European sources close to the talks said voting was postponed until February after the United States, China, Japan, Russia, South Korea and the EU failed to agree on a location of the project, billed as the future of renewable energy.
The ITER aims to create the world's first sustained nuclear fusion reaction, lasting several minutes, in a bid to harness the source of the sun's power and tame it, in a cleaner process than today's nuclear fission.
Fabio Fabbi, spokesman for European Union Research Commissioner Philippe Busquin, said the bloc would continue to campaign for its site in Cadarache, near the Mediterranean port city of Marseille.
"We regret the fact that the international partners were unable to reach agreement in a first shot, because although the Japanese site is of high quality, we think Cadarache is better and deserves to be the location," Fabbi said.
The failure to reach an agreement comes as a further blow to France, after the United States barred it and other opponents of the U.S.-led war in Iraq from bidding on lucrative contracts to rebuild the country.
PARTICIPANTS SPLIT
The European sources said participants in the talks split into two blocs, with the United States and South Korea in favour of Rokkasho, a remote fishing village in northern Japan, and Russia and China backing Cadarache.
Regional French official Stephane Salord said he was confident the EU location would win out in the end, suggesting that voting rules could be changed to prevent another stalemate.

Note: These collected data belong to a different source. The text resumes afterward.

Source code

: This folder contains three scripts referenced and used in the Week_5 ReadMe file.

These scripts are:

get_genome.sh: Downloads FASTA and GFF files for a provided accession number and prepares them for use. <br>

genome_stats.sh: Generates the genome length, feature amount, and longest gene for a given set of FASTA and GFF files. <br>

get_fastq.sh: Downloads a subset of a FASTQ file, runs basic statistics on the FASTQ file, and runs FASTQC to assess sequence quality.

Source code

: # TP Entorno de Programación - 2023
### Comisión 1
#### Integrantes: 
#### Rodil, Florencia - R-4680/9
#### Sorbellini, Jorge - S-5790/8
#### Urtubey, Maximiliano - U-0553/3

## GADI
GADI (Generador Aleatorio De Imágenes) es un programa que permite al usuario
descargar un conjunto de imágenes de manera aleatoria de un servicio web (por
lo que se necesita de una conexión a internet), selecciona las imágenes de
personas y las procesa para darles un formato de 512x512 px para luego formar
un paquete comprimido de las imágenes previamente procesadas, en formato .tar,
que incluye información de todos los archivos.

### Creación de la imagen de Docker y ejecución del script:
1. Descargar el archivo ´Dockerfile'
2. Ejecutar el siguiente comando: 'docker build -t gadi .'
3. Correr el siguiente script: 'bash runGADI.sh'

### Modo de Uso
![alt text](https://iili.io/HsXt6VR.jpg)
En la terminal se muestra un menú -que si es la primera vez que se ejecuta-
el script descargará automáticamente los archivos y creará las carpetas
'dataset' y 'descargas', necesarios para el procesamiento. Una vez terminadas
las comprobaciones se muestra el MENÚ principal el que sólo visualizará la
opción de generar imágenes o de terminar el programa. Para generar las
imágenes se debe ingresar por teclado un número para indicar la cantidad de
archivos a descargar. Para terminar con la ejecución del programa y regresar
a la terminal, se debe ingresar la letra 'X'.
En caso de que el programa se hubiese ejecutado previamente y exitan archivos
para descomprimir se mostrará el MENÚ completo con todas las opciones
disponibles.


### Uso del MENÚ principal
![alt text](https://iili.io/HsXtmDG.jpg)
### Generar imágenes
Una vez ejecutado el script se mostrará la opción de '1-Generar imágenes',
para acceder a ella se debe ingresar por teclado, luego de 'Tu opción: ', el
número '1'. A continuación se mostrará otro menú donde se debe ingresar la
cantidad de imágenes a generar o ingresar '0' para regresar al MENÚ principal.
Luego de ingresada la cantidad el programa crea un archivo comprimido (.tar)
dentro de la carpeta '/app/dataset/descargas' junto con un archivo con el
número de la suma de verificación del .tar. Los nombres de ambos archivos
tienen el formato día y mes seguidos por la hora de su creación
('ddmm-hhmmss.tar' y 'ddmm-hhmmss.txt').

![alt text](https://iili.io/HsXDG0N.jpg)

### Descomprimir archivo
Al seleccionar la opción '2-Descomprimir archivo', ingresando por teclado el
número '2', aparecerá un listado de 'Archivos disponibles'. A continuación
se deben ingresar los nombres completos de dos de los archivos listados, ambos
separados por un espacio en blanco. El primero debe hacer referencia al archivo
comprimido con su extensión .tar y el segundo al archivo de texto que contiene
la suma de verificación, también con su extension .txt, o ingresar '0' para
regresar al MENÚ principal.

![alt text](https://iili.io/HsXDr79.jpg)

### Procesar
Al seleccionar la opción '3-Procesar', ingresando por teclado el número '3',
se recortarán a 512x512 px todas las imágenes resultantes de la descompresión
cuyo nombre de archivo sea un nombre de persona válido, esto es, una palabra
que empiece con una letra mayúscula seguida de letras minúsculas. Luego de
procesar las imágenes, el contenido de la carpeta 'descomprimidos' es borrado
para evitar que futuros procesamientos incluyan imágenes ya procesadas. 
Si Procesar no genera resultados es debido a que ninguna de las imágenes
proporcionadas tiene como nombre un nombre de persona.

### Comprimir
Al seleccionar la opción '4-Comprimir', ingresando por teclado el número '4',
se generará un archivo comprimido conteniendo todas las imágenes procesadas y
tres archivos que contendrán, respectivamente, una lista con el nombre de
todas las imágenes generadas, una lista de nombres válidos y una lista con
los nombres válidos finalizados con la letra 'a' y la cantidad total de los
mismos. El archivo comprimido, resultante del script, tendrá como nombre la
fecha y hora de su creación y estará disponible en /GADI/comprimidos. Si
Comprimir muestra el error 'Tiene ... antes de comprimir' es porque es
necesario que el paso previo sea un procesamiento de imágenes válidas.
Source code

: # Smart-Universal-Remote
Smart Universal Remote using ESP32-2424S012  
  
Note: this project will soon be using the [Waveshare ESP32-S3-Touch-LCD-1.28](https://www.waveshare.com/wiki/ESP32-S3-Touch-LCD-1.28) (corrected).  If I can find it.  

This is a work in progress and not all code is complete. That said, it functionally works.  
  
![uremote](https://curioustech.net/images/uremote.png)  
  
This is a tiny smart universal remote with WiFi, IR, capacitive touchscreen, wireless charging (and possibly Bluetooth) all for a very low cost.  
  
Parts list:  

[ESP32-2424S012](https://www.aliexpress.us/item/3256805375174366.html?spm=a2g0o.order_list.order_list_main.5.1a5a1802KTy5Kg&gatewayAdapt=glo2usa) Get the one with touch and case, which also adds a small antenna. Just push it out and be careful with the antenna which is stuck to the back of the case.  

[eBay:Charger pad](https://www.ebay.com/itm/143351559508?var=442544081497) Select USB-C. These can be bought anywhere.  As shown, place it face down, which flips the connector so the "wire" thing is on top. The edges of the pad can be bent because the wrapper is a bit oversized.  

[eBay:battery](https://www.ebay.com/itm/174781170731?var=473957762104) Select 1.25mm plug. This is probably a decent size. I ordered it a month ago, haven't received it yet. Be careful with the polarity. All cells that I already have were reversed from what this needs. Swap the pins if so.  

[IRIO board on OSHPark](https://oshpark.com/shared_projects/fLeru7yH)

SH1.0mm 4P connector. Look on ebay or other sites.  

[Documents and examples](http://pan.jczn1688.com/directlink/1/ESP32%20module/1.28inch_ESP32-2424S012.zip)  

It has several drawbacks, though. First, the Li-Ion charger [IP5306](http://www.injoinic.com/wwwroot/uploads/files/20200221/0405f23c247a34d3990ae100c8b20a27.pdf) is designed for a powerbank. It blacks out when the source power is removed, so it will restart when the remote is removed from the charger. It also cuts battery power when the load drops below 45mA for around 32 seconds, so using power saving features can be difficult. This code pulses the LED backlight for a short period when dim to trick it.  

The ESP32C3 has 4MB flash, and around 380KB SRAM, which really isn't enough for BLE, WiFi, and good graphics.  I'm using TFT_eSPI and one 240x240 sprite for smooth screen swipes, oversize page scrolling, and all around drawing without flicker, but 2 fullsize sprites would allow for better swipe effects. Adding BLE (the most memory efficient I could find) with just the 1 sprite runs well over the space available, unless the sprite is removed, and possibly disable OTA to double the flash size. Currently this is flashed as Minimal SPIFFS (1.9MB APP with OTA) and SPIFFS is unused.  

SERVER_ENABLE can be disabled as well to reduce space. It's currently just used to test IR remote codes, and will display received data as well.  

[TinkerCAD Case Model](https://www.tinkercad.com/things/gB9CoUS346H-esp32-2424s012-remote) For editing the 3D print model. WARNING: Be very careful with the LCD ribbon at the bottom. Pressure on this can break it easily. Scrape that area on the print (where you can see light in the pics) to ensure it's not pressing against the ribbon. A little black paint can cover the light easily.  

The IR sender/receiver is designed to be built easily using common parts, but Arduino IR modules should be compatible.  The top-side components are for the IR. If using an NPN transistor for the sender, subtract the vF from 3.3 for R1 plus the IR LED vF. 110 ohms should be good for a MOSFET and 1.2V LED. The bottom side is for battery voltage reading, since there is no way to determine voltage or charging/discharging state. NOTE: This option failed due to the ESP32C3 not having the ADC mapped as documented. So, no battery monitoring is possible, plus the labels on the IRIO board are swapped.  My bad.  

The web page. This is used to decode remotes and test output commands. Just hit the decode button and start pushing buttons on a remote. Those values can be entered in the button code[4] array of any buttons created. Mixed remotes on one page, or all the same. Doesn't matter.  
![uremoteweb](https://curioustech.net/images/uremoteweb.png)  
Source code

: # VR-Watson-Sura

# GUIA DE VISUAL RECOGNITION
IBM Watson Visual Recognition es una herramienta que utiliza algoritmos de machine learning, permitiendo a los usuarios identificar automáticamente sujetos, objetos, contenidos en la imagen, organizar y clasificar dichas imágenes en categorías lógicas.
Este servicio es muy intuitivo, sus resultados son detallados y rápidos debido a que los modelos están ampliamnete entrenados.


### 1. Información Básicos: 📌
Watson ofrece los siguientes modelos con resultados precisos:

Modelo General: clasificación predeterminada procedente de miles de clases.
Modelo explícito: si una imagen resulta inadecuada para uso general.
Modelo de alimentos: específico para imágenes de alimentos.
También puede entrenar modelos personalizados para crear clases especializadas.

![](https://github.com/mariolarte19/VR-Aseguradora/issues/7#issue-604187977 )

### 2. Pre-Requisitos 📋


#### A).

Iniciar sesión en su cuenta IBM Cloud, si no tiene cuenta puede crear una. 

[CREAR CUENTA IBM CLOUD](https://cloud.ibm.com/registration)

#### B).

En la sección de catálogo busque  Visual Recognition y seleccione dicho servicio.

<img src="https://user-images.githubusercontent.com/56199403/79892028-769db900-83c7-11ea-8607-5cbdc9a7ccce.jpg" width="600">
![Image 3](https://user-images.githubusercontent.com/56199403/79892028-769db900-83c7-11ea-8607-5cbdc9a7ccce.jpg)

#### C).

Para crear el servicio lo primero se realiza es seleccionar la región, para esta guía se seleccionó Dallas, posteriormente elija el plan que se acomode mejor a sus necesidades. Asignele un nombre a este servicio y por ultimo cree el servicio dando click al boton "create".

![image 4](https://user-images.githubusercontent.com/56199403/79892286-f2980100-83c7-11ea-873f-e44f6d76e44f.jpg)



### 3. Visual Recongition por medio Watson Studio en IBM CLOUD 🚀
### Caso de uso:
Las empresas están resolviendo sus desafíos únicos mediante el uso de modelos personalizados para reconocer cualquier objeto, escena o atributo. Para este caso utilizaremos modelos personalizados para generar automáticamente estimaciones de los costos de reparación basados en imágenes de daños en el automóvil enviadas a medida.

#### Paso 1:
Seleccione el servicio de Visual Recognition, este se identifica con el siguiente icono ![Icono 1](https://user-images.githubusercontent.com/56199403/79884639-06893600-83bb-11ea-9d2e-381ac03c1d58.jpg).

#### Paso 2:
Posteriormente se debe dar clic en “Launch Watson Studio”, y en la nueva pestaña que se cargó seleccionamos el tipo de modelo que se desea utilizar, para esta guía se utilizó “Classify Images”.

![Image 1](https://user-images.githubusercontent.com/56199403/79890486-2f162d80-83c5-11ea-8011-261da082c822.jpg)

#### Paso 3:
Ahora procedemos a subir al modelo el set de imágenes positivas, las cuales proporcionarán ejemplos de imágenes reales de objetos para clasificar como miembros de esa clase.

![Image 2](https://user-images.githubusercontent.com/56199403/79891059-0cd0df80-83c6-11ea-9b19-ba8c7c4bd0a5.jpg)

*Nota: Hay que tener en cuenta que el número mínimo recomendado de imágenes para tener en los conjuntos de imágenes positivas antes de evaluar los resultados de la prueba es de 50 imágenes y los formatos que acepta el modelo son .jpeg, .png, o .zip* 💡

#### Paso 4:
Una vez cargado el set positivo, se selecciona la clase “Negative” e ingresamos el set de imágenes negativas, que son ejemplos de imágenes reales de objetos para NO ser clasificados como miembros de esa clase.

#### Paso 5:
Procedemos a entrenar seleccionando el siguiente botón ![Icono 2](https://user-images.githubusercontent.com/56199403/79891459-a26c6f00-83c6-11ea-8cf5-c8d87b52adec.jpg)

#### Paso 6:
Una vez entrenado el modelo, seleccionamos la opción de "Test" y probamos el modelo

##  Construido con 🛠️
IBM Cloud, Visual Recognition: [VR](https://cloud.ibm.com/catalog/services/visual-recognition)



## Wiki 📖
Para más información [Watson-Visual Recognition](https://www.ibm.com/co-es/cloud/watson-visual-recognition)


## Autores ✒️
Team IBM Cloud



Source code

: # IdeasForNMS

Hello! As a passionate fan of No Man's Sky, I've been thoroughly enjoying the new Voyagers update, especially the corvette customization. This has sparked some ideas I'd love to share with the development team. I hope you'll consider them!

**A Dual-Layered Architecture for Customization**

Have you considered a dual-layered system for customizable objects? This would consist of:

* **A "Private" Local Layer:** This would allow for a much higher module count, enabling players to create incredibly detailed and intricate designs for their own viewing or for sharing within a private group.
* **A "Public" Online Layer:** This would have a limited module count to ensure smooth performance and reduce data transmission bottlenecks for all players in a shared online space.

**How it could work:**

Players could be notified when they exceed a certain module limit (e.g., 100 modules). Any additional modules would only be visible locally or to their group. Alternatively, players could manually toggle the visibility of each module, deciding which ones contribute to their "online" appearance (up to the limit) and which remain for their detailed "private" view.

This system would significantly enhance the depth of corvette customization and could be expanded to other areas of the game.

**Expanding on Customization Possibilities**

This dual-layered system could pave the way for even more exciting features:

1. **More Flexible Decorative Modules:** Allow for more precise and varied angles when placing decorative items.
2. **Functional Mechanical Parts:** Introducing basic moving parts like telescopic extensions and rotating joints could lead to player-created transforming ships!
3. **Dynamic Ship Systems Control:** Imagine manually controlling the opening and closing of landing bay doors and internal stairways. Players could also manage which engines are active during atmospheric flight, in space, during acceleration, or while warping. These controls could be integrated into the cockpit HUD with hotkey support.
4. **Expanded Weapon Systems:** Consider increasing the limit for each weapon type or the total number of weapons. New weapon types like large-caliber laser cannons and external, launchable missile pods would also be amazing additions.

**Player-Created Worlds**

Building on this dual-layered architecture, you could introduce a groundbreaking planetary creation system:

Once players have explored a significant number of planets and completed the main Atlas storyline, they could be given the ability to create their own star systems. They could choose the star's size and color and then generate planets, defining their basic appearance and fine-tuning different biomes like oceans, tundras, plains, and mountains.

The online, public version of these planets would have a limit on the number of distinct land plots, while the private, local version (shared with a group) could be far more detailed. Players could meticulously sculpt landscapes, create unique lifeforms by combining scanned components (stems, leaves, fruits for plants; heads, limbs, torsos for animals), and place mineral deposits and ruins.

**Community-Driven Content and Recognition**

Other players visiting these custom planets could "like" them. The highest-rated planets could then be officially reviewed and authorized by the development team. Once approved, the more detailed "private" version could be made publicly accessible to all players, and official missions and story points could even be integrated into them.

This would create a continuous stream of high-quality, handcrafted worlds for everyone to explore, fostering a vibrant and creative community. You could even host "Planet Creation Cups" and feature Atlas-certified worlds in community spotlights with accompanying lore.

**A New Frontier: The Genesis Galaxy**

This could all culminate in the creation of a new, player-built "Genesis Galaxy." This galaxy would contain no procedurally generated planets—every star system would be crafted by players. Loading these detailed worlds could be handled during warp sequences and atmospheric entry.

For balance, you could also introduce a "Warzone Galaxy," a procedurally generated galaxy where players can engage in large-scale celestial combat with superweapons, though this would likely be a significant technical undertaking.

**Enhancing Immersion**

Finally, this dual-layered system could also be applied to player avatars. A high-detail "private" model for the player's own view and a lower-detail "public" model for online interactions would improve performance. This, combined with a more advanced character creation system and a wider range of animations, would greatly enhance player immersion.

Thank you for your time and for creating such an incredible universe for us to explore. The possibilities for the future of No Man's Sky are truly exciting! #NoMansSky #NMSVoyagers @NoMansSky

"I am confident. The positions of the European Union, China and Russia are very firm whereas those of South Korea and the United States are more fluctuating," he said.
The stakes are huge. Construction of the reactor alone will take 10 years and employ 2,000 workers, at an estimated cost of 4.7 billion euros.
Fusion involves sticking atoms together, unlike the splitting of an atom that is at the heart of nuclear fission, the process used in today's atomic power plants and weapons.
It frees energy when two hydrogen atoms are smashed together to form a heavier atom of helium, and does not create much nuclear waste or risk reactor meltdown as fission does.
Fusion power has been touted as a solution to the world's energy problem, as it is low in pollution and has a virtually limitless supply of fuel in the form of sea water.
It has been achieved before, but not in a commercially viable way - as it used up more energy than was generated.